- What the task requires
Copy each line of the entries below that contains the string "resolve".

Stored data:
================================
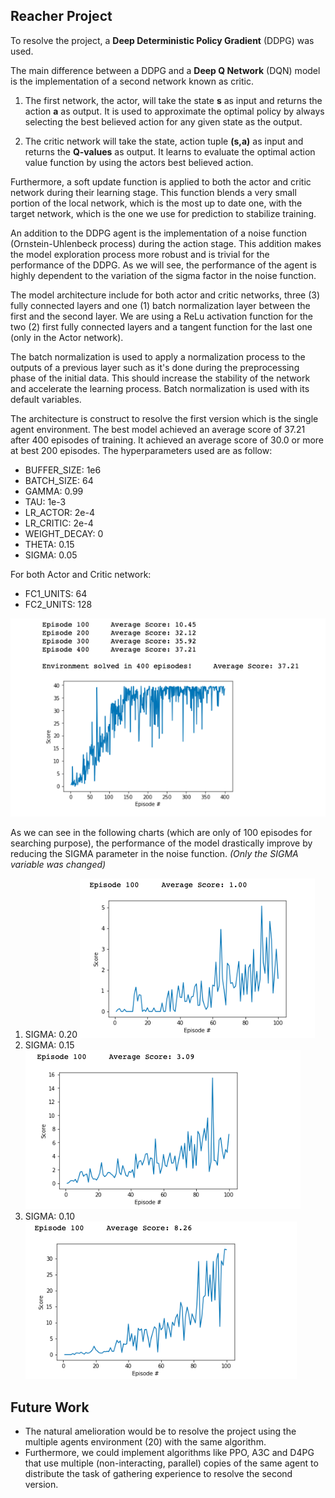## Reacher Project

To resolve the project, a **Deep Deterministic Policy Gradient** (DDPG) was used.

The main difference between a DDPG and a **Deep Q Network** (DQN) model is the implementation of a second network known as critic.
1. The first network, the actor, will take the state **s** as input and returns the action **a** as output. It is used to approximate the optimal policy by always selecting the best believed action for any given state as the output.

2. The critic network will take the state, action tuple **(s,a)** as input and returns the **Q-values** as output. It learns to evaluate the optimal action value function by using the actors best believed action.

Furthermore, a soft update function is applied to both the actor and critic network during their learning stage. This function blends a very small portion of the local network, which is the most up to date one, with the target network, which is the one we use for prediction to stabilize training.

An addition to the DDPG agent is the implementation of a noise function (Ornstein-Uhlenbeck process) during the action stage. This addition makes the model exploration process more robust and is trivial for the performance of the DDPG. As we will see, the performance of the agent is highly dependent to the variation of the sigma factor in the noise function.

The model architecture include for both actor and critic networks, three (3) fully connected layers and one (1) batch normalization layer between the first and the second layer. We are using a ReLu activation function for the two (2) first fully connected layers and a tangent function for the last one (only in the Actor network).

The batch normalization is used to apply a normalization process to the outputs of a previous layer such as it's done during the preprocessing phase of the initial data. This should increase the stability of the network and accelerate the learning process. Batch normalization is used with its default variables.

The architecture is construct to resolve the first version which is the single agent environment.
The best model achieved an average score of 37.21 after 400 episodes of training. It achieved an average score of 30.0 or more at best 200 episodes. The hyperparameters used are as follow:

* BUFFER_SIZE:  1e6
* BATCH_SIZE:   64
* GAMMA:        0.99
* TAU:          1e-3
* LR_ACTOR:     2e-4
* LR_CRITIC:    2e-4
* WEIGHT_DECAY: 0
* THETA:        0.15
* SIGMA:        0.05

For both Actor and Critic network:
* FC1_UNITS:    64
* FC2_UNITS:    128

![alt text](https://github.com/mwlussier/Reacher-Udacity/blob/master/images/reacher_ddpg_END.png)


As we can see in the following charts (which are only of 100 episodes for searching purpose), the performance of the model drastically improve by reducing the SIGMA parameter in the noise function. *(Only the SIGMA variable was changed)*

1. SIGMA: 0.20
![alt text](https://github.com/mwlussier/Reacher-Udacity/blob/master/images/reacher_ddpg_sigma020.png)
2. SIGMA: 0.15
![alt text](https://github.com/mwlussier/Reacher-Udacity/blob/master/images/reacher_ddpg_sigma015.png)
3. SIGMA: 0.10
![alt text](https://github.com/mwlussier/Reacher-Udacity/blob/master/images/reacher_ddpg_sigma010.png)


## Future Work
* The natural amelioration would be to resolve the project using the multiple agents environment (20) with the same algorithm. 
* Furthermore, we could implement algorithms like PPO, A3C and D4PG that use multiple (non-interacting, parallel) copies of the same agent to distribute the task of gathering experience to resolve the second version.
================================
- Reply to the task
To resolve the project, a **Deep Deterministic Policy Gradient** (DDPG) was used.
The architecture is construct to resolve the first version which is the single agent environment.
* The natural amelioration would be to resolve the project using the multiple agents environment (20) with the same algorithm. 
* Furthermore, we could implement algorithms like PPO, A3C and D4PG that use multiple (non-interacting, parallel) copies of the same agent to distribute the task of gathering experience to resolve the second version.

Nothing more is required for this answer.